Though the pitching analysis did not produce as significant results, it did show that most of the pitching-oriented franchises are in the National League; one would presume this has a lot to do with how the DH affects the American League.
Though this analysis highlighted certain tendencies, it can’t really explain why, say, the Orioles tend to be power reliant. Certainly, home ballparks must play a role, especially for teams like the Rockies at Coors Field or the Padres at Petco Park. But is it the park that is leads teams to perform better in certain areas or are decision-makers building their rosters with their home ballpark in mind?
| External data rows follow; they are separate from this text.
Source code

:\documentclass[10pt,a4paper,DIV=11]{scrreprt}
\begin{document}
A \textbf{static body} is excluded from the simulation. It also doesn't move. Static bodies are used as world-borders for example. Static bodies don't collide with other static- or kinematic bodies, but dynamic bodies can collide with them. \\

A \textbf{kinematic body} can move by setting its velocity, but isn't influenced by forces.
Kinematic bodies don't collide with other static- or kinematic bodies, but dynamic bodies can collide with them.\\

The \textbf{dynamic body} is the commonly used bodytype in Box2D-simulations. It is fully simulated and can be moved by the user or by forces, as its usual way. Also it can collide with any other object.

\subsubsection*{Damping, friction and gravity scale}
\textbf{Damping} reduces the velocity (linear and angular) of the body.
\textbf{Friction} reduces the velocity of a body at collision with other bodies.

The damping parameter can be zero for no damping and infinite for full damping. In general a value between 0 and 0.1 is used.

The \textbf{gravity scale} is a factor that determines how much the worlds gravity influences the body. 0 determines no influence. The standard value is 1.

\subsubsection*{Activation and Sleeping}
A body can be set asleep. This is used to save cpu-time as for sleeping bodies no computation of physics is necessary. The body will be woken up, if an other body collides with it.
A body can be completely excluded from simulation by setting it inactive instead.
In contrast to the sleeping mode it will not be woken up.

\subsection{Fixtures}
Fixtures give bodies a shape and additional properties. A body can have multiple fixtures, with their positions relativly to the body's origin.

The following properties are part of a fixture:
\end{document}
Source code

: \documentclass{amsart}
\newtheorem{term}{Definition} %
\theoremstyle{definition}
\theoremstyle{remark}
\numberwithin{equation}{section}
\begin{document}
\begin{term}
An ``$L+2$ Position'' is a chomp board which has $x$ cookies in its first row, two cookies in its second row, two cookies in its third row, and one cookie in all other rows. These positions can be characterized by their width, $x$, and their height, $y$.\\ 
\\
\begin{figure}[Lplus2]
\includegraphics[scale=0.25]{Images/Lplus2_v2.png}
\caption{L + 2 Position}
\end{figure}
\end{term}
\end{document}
The trends we see may be a function of coaching staffs at both the major and minor league levels, with strengths in developing certain types of players or skills. GMs and owners can understandably have a strong influence over the identity of a team, as can a franchise’s own history. It’s common for club legends to take on special advising roles in the front office or to find them at spring training, lending advice to current players.
With some organizations, history does seem to repeat itself. For some, that’s a recipe for success. For others, looking at their past might be a key to turning their fortunes around.